A particular concern is that subjects will learn what group they are in, and if they are unsatisfied with their assignment, may leave the trial and create a selection bias since the groups are no longer identical.  This is one of the reasons to blind the subjects, that is, give them a placebo treatment.  But this is usually easier said than done, especially in dietary trials, which is a concern for this blog.  One problem is that there is no sugar pill equivalent for a diet since we are all very aware of what are eating and have some idea, whether right or wrong, of the nutritional implications of our food. The A-to-Z trial* compared the effectiveness of several popular diets, including the Atkin's Diet and the Ornish Diet, on weight-loss and metabolic parameters.  The Ornish Diet is essentially a whole-foods nearly-vegan diet, while the Atkin's Diet is, well, the Atkin's Diet.  Unless you've been living under a rock, you would already have a preconceived notion of the Atkin's Diet and might even leave the experiment after watching an episode of Dr. Oz half-way through the trial.  Fortunately, the investigators documented how many people left the trial and why, and there was no apparent bias.  Although the degree of adherence was another matter.

The placebo is also necessary to ensure that the groups are exposed to the treatment in the desired manner - this is to avoid what is known as bias by differential misclassification.  This was particularly evident in a primary prevention trial for children at high risk for diabetes.  Previous non-trial research has shown a link between the age of dietary gluten introduction and the onset of diabetes, so that researchers hypothesized that delaying the introduction of gluten from 6 months of age to 12 months of age would prevent pancreatic islet auto-immunity and subsequent diabetes.  While this was a preliminary study designed to test the feasability and safety of such an intervention, it was still disappointing that the results were null.  But for our purposes, it demonstrated the placebo problem.  Subjects, by and large, did not leave the trial, but many opted to ignore their assignment.  At least 15% of subjects switched from the control group to the experimental group because they perceived a greater chance of success by delaying gluten exposure.  The researchers did analyze the initial assignments, and also the "new" experimental and control groups to avoid the differential misclassification bias.  However, this later analysis means that the groups were no longer randomized and that the experimental group now had a greater proportion of participants that are willing to switch groups - and any other characteristics (highly motivated, well-informed, aggressive?) that these types of people have.  Thus, the actions of the subjects can make our initial assumptions, that both groups are random and appropriately exposed, invalid, or at least, less valid.
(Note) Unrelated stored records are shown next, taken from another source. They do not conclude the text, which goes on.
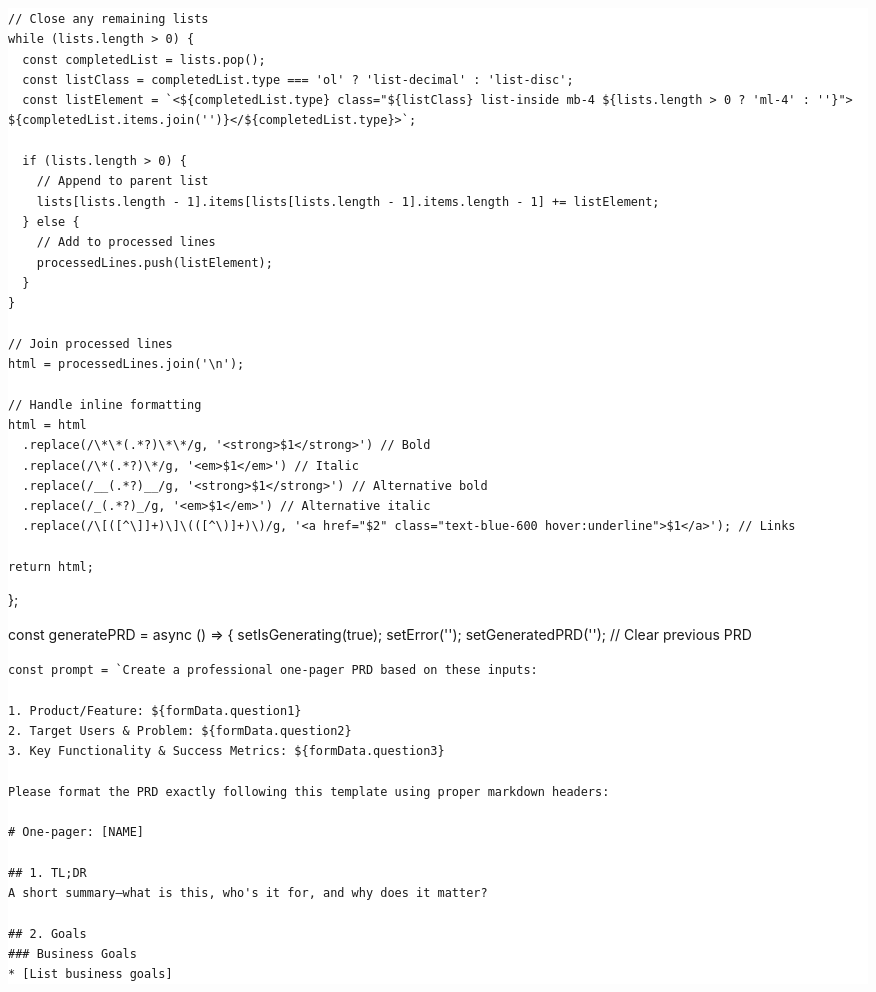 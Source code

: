     // Close any remaining lists
    while (lists.length > 0) {
      const completedList = lists.pop();
      const listClass = completedList.type === 'ol' ? 'list-decimal' : 'list-disc';
      const listElement = `<${completedList.type} class="${listClass} list-inside mb-4 ${lists.length > 0 ? 'ml-4' : ''}">${completedList.items.join('')}</${completedList.type}>`;
      
      if (lists.length > 0) {
        // Append to parent list
        lists[lists.length - 1].items[lists[lists.length - 1].items.length - 1] += listElement;
      } else {
        // Add to processed lines
        processedLines.push(listElement);
      }
    }
    
    // Join processed lines
    html = processedLines.join('\n');
    
    // Handle inline formatting
    html = html
      .replace(/\*\*(.*?)\*\*/g, '<strong>$1</strong>') // Bold
      .replace(/\*(.*?)\*/g, '<em>$1</em>') // Italic
      .replace(/__(.*?)__/g, '<strong>$1</strong>') // Alternative bold
      .replace(/_(.*?)_/g, '<em>$1</em>') // Alternative italic
      .replace(/\[([^\]]+)\]\(([^\)]+)\)/g, '<a href="$2" class="text-blue-600 hover:underline">$1</a>'); // Links

    return html;
  };

  const generatePRD = async () => {
    setIsGenerating(true);
    setError('');
    setGeneratedPRD(''); // Clear previous PRD
    
    const prompt = `Create a professional one-pager PRD based on these inputs:

    1. Product/Feature: ${formData.question1}
    2. Target Users & Problem: ${formData.question2}
    3. Key Functionality & Success Metrics: ${formData.question3}

    Please format the PRD exactly following this template using proper markdown headers:

    # One-pager: [NAME]

    ## 1. TL;DR
    A short summary—what is this, who's it for, and why does it matter?

    ## 2. Goals
    ### Business Goals
    * [List business goals]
Experimental trials are the most sound means for determining the causal association between an exposure and an outcome, but they still have inherent flaws that we must anticipate.  And his extends beyond mere methodological considerations and offers practical implications.  First, it may help to interpret clinical trials based on how well you match the study population - are you the same sex, age, BMI classification, and would you yourself participate in such a trial (this may help gauge your behavioral similarities with the study).  Second, the results of an experimental trial should not be regarded as dogma.  One clinical trial with little grounding in basic science (e.g. homeopathic medicine) likely needs much more investigation;  whereas several clinical trials that refute modest epidemiological evidence (e.g. dietary saturated fat and heart disease risk factors) probably clarify the true association.  We cannot study ourselves as though we are lab rats, so let's not interpret our studies as though we are.

*In case you didn't look at the link, the Atkin's Diet surpassed all of the other diets, including the Ornish Diet, in terms of weight loss and improvements in cholesterol/metabolic markers after one year in pre-menopausal women.  Perhaps this changes your preconceptions a bit?